What Exactly Does Google Measure as "Page Speed" for the Ranking Algorithms?

Ryuzaki

お前はもう死んでいる
Moderator
BuSo Pro
Digital Strategist
Joined
Sep 3, 2014
Messages
6,246
Likes
13,132
Degree
9
Here's a question I'm tossing out to the crew. I've found no definitive information on the question of "which aspect of page speed matters for SEO?"

A lot of folks may have not thought of this but Page Speed can be busted into a lot of different segments:
  • Time to First Byte
  • First Content Paint
  • Page Interactive
  • DOM Complete
Let me give a quick overview for the newcomers so they can get a frame of reference, using examples from a random site I grabbed with a bunch of ads on it.

What Gets Reported Where
If you look at tools like Pingdom they'll only report the DOM Complete stage of things. The problem with this is they'll include everything, from asynchronous javascript to asynchronous off-site resources like the millions of requests from advertising blocks. If Google measures that, I think it's safe to say we're all screwed, because ad networks let ad buyers cram in so many tracking pixels and other crap, quintuple brokering data sales and whatever else they're doing.

zjLv9cs.png

If you look at something like WebPageTest, they'll show you a handful of things, like Time to First Byte (as First Byte), Start Render (First Content Paint), and Page Interactive (First Interactive), and finally Document Complete (DOM Complete).
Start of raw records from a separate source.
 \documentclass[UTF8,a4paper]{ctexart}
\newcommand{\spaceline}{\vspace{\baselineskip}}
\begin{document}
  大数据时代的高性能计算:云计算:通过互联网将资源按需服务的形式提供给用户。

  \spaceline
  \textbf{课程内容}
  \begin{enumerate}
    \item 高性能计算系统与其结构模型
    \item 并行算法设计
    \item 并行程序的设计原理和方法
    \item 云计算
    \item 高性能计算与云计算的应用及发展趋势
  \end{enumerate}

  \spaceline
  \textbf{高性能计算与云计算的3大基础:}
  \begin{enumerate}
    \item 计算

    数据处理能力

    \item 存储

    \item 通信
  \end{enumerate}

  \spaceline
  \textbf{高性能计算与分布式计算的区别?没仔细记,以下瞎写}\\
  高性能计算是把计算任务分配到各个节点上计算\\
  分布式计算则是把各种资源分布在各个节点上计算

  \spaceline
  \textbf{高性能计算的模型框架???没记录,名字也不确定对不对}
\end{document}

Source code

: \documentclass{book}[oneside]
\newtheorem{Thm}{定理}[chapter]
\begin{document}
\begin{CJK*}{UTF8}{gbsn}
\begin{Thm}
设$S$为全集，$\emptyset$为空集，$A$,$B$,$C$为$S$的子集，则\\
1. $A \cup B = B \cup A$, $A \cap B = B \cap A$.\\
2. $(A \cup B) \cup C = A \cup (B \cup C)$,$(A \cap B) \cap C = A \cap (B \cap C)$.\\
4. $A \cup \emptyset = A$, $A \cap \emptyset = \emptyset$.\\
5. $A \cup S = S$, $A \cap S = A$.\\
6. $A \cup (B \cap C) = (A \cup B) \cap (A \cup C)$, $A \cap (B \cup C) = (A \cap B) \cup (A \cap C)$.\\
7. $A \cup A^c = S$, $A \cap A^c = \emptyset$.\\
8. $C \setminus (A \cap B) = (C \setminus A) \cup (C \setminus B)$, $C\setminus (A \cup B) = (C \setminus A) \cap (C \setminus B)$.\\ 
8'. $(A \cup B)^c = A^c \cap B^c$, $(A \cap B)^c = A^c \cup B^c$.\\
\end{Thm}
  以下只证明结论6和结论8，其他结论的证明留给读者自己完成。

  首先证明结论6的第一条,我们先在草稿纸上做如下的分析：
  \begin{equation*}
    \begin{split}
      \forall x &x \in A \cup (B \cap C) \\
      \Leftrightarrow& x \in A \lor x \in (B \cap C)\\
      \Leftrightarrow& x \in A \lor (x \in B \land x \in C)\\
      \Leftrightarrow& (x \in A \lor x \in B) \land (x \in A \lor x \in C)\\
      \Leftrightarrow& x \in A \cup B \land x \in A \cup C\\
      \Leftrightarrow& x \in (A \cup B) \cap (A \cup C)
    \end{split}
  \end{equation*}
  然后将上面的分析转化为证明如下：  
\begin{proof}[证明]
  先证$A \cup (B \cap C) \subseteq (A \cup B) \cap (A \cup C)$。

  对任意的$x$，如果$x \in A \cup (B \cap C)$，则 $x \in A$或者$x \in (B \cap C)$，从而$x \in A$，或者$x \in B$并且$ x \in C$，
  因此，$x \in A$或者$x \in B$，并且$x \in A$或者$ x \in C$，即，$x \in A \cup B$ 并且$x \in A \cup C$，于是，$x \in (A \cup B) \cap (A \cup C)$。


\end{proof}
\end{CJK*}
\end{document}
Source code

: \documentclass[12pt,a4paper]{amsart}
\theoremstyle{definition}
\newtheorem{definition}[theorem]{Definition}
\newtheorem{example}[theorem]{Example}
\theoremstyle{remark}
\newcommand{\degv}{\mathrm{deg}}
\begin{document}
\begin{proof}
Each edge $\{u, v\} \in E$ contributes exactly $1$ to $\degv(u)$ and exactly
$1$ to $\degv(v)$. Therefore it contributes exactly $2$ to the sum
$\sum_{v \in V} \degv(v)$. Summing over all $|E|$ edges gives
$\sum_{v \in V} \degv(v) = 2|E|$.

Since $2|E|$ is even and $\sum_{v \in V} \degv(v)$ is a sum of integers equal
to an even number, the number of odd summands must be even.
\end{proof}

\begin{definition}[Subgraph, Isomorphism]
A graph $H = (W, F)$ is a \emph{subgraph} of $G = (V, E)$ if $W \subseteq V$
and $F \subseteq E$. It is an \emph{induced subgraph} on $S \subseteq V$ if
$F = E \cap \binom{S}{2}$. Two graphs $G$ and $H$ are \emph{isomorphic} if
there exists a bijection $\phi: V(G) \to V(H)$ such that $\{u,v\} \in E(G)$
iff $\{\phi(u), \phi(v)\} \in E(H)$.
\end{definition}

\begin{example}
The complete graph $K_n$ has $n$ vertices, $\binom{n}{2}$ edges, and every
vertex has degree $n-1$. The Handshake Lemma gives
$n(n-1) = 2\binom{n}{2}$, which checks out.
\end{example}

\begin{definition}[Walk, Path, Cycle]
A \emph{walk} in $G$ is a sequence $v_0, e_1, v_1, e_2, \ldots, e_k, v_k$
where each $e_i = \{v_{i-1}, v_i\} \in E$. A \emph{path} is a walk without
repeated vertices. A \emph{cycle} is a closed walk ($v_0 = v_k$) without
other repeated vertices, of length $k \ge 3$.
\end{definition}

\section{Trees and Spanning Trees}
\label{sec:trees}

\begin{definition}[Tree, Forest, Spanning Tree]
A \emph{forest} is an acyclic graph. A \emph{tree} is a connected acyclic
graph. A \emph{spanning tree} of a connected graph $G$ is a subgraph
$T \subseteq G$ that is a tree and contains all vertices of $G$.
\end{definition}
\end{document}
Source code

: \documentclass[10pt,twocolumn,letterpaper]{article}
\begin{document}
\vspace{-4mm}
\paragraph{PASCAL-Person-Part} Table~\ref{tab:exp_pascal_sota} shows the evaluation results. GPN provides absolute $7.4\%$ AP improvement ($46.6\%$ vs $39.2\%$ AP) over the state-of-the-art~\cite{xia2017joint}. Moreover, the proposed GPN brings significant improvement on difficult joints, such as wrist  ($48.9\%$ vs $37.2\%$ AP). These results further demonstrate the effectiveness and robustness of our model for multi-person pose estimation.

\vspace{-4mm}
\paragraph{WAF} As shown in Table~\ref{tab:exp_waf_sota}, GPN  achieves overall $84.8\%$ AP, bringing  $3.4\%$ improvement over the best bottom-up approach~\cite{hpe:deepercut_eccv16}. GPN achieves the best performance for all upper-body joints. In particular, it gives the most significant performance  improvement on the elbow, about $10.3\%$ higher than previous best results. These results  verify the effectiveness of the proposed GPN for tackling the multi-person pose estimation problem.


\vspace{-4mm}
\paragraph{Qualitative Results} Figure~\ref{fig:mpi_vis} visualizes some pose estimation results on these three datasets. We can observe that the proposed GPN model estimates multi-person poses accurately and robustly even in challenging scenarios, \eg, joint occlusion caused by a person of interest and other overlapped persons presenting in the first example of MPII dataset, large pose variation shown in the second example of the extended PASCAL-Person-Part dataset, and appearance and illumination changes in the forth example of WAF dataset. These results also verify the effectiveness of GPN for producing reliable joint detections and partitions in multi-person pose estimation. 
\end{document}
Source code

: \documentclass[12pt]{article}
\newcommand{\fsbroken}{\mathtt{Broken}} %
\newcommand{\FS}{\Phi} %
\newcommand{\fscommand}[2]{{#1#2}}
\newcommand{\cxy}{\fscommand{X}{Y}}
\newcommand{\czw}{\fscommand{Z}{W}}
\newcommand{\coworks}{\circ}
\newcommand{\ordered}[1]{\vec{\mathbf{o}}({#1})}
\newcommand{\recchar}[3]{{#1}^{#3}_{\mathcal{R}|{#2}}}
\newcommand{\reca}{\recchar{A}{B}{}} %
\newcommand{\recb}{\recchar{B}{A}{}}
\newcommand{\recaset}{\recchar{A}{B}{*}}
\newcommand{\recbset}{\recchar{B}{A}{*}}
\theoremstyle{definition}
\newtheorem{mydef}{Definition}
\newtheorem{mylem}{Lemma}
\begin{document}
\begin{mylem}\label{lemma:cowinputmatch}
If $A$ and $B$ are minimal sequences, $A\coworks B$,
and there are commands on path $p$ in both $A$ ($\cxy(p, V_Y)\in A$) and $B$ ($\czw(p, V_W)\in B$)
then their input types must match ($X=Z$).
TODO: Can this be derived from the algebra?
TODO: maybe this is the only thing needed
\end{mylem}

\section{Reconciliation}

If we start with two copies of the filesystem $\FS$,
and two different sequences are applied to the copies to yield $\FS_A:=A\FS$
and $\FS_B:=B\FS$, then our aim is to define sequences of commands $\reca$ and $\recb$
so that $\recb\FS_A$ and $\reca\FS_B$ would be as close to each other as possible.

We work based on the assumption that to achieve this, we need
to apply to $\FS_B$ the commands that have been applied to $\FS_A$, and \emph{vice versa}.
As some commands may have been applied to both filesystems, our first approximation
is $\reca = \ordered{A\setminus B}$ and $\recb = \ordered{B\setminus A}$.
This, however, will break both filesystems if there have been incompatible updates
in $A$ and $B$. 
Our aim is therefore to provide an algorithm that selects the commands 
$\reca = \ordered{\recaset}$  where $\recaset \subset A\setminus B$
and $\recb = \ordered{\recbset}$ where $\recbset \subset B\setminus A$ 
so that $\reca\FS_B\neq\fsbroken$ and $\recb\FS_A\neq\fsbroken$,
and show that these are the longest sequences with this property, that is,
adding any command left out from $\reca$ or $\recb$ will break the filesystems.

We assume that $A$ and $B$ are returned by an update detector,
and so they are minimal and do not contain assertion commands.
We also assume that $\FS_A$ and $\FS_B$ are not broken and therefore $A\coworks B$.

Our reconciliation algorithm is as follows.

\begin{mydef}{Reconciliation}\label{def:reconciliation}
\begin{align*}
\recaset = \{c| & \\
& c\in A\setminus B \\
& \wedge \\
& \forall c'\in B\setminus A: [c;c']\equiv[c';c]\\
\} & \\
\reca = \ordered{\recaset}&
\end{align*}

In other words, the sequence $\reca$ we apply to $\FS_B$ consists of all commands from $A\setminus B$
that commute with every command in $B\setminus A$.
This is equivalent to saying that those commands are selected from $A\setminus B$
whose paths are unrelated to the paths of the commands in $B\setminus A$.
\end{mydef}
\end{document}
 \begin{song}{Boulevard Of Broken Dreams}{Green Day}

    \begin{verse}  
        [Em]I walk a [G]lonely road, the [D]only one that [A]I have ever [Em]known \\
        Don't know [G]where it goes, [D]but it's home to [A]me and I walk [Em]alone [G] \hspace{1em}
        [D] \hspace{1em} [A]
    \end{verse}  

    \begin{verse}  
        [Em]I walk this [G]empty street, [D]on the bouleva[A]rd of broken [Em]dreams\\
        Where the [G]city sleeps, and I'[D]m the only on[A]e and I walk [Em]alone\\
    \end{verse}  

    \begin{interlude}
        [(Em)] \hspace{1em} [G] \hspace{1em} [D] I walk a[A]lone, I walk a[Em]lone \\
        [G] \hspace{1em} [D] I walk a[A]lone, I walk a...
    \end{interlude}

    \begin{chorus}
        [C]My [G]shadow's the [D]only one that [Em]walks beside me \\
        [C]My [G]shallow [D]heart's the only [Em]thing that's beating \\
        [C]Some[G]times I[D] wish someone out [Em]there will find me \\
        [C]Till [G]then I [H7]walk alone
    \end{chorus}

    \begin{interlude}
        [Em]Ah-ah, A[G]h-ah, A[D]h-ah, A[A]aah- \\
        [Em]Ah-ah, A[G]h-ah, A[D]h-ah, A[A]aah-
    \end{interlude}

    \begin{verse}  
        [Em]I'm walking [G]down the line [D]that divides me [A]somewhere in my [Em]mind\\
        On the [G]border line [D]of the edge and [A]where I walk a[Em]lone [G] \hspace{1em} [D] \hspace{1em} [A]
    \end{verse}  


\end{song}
This is a much more useful look at things than Pingdom offers.

FnLJmOC.png

Recently, Google's own PageSpeed Insights has been updated to offer more information. They're showing Mobile and Desktop results separately, telling you which percentage of the internet you land in, and they report FCP (First Content Paint) and DCL (DOM Content Loaded). So that's from when the page is initially interactive and then when the final HTTP request comes through.

enzpDZi.png

What Do SEO Agencies & Blogs & Google Say?
I tried to chase this down again before making this thread, and nobody really knows. But the one thing I can say positive about Moz is that they support their conclusions with data. Moz had a post that came to the conclusion that Google is measuring Time To First Byte only. They ran private instances of the open source version of WebPageTest across 2,000 random search queries of various length and intent and used the top 50 results from each to get the results.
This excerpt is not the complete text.